Santa Clara County’s top executive, James Williams, admitted that county agencies responsible for protecting children made errors in allowing a father with a history of drug abuse to care for his 3-month-old daughter, Phoenix Castro. The infant tragically died in May from a fentanyl and methamphetamine overdose. Williams acknowledged that the county failed in its duty, stating that baby Phoenix should not have been in the care of her father.
The admission came after a troubling state report was obtained by the Bay Area News Group. The report, delivered to the county in February, highlighted concerns that the county’s legal office frequently overrode decisions by social workers to remove children from unsafe homes. The report also revealed confusion and frustration among social workers regarding the county’s updated criteria for removing children.
Baby Phoenix’s case drew attention after it was discovered that social workers had called the police multiple times to express concerns about the child being left alone with her father before her death. Williams did not provide specific details about the case but acknowledged that the assessment of the father’s fitness to care for Phoenix was insufficient.

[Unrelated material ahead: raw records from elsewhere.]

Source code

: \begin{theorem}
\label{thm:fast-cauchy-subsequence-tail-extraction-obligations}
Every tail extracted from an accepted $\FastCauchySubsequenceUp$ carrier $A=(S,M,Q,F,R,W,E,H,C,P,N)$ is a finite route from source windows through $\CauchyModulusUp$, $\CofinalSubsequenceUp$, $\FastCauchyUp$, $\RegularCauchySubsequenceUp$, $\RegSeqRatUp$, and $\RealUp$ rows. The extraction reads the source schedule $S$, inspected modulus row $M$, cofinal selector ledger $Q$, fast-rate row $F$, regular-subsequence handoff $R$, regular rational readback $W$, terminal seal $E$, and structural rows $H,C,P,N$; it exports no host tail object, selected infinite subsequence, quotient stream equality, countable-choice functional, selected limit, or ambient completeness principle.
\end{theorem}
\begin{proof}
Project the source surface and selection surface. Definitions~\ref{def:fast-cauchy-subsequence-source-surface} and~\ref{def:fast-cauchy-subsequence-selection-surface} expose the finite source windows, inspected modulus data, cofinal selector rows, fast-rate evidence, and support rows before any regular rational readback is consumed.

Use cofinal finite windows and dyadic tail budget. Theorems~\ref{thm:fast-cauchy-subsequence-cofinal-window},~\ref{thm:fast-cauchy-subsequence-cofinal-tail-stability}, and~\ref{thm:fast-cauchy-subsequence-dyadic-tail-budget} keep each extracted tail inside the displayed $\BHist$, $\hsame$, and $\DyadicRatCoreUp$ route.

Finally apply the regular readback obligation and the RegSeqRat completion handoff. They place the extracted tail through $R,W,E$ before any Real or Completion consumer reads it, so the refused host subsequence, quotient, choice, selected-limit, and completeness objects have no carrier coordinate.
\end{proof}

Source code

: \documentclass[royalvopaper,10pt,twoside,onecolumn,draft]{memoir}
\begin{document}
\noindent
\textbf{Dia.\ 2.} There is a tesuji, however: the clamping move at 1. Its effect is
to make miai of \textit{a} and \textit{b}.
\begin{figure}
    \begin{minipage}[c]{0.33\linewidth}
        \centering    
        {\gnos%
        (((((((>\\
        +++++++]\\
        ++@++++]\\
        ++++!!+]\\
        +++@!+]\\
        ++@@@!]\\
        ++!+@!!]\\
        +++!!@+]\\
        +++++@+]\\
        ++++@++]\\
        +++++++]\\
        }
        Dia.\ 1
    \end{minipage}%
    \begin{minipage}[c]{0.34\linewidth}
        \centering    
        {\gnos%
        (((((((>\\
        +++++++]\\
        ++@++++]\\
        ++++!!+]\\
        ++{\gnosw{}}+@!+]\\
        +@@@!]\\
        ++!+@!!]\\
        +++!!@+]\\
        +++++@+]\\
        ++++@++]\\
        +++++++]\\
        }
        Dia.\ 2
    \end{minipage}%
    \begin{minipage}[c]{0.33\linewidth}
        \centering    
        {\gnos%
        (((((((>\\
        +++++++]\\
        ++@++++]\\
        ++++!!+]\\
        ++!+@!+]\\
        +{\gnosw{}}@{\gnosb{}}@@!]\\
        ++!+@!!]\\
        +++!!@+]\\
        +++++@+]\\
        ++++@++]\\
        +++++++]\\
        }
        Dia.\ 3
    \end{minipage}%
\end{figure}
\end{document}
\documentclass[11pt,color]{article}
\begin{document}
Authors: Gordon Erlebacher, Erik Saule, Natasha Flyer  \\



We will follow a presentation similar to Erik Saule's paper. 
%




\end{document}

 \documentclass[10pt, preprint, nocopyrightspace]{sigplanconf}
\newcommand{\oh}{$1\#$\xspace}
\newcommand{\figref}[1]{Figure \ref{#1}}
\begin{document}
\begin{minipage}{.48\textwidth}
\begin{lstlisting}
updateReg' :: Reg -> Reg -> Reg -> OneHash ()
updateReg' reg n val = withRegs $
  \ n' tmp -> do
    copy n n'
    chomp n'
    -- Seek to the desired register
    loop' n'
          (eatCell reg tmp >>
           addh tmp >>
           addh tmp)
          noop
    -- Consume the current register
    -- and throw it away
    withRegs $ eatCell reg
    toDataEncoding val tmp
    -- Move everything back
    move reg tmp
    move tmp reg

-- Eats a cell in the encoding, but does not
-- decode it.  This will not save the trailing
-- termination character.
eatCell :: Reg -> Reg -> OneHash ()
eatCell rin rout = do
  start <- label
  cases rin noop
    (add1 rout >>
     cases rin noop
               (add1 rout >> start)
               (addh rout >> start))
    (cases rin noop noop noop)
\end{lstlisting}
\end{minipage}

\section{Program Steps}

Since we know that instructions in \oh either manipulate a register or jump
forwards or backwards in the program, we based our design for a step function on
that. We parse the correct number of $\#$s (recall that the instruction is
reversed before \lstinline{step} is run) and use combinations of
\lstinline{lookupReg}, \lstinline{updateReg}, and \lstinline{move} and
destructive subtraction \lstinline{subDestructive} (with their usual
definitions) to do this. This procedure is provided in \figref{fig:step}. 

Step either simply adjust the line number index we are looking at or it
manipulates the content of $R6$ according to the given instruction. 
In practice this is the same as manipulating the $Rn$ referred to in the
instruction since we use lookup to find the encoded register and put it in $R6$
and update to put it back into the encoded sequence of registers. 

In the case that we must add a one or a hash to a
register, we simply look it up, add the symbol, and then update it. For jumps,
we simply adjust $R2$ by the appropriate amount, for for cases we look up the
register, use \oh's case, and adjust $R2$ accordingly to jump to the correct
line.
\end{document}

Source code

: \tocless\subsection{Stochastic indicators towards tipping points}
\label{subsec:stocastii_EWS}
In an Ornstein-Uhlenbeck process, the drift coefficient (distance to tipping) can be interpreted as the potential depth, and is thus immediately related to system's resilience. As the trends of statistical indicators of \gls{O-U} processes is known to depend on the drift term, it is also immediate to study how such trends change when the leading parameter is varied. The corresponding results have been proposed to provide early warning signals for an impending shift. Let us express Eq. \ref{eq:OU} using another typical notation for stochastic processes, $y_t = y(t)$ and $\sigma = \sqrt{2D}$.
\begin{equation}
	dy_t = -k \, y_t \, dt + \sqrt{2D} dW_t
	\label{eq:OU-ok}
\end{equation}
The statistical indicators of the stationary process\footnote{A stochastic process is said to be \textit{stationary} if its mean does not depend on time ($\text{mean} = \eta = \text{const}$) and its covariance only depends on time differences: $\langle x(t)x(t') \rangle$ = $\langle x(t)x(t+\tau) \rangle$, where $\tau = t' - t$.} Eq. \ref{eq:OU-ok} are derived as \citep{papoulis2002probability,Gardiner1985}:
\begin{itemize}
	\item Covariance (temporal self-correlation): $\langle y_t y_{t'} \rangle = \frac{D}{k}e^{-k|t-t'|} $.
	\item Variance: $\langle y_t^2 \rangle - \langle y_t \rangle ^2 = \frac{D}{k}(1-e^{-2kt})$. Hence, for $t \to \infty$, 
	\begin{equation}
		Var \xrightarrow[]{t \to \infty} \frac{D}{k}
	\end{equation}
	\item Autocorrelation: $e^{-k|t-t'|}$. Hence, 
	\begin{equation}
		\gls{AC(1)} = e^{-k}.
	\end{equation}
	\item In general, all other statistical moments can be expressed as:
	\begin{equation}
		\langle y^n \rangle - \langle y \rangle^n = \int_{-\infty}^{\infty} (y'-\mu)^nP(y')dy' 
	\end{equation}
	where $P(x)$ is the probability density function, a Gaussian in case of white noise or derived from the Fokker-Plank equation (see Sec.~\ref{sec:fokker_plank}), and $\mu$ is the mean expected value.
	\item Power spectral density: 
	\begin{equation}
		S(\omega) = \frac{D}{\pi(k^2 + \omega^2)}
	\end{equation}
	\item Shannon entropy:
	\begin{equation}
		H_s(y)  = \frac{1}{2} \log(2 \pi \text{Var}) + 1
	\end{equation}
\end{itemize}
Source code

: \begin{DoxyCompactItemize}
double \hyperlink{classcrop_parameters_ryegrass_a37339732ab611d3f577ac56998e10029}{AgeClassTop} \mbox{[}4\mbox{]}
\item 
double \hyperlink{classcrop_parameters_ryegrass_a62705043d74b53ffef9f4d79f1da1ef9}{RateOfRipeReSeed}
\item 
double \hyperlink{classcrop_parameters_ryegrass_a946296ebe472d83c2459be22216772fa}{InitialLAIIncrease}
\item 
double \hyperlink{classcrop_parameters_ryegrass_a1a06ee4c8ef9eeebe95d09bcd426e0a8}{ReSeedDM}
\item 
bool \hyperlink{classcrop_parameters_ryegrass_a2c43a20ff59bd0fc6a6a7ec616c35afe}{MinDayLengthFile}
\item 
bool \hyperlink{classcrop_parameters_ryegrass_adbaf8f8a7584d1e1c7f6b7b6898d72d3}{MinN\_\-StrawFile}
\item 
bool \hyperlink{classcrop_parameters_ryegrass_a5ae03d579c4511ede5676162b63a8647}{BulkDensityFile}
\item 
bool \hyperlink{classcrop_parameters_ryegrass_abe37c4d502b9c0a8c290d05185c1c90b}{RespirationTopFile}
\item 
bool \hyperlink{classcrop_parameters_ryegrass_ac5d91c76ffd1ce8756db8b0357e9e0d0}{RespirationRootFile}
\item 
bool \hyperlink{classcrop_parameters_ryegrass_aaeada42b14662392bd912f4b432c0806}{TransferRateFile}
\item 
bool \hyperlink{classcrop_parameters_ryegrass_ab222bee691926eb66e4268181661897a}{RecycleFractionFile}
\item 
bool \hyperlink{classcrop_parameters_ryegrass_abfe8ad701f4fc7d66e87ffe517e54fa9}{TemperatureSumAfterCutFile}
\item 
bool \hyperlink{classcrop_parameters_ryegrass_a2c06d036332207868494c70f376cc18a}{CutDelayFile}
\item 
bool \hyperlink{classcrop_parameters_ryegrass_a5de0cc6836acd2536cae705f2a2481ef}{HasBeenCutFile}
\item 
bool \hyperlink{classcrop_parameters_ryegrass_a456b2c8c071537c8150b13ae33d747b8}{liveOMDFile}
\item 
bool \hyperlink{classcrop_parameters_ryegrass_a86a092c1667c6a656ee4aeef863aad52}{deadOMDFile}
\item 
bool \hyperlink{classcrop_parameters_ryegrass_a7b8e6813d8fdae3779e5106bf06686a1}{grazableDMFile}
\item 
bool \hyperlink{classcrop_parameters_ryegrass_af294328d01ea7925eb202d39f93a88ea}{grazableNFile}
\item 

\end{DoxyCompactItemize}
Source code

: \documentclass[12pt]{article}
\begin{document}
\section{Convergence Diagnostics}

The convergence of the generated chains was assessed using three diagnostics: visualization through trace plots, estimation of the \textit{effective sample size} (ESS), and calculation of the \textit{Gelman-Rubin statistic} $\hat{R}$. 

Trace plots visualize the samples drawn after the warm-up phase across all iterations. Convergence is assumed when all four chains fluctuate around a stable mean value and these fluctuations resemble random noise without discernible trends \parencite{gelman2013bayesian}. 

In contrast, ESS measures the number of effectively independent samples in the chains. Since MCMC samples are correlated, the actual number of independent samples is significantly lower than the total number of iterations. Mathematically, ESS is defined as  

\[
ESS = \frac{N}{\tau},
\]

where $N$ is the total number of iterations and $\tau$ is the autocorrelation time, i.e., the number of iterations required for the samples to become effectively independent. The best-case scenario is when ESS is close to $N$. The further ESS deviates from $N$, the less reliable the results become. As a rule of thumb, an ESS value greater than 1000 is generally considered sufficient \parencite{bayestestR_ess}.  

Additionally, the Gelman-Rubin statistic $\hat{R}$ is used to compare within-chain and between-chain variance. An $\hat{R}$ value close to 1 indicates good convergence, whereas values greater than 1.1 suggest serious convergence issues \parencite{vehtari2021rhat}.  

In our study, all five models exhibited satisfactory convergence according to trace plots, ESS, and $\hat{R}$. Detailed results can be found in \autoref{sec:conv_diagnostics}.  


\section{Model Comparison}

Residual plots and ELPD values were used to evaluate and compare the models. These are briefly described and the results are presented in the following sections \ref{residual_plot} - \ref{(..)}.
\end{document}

Phoenix was born in February, and her mother, Emily De La Cerda, was sent into drug treatment due to her substance abuse. Despite the county’s child protection agency removing the couple’s two older children from their home, Phoenix’s father was allowed to care for the newborn. The county has not released records related to Phoenix’s case.
Four months after Phoenix’s death, her mother also died from a fentanyl overdose. The father, David Castro, who had a history of drug convictions, is now [information missing]. Drug paraphernalia and broken glass pipes were found on the same kitchen counter where the baby’s bottle was located on the day of her death.
The state report, which was released to the Bay Area News Group, has raised concerns about the county counsel’s role in overriding decisions related to child safety. The county defended its prioritization of family reunification, emphasizing the trauma children experience when separated from their families. However, the report’s findings have been described as a scandal by Santa Clara County Child Abuse Prevention Council member Steve Baron.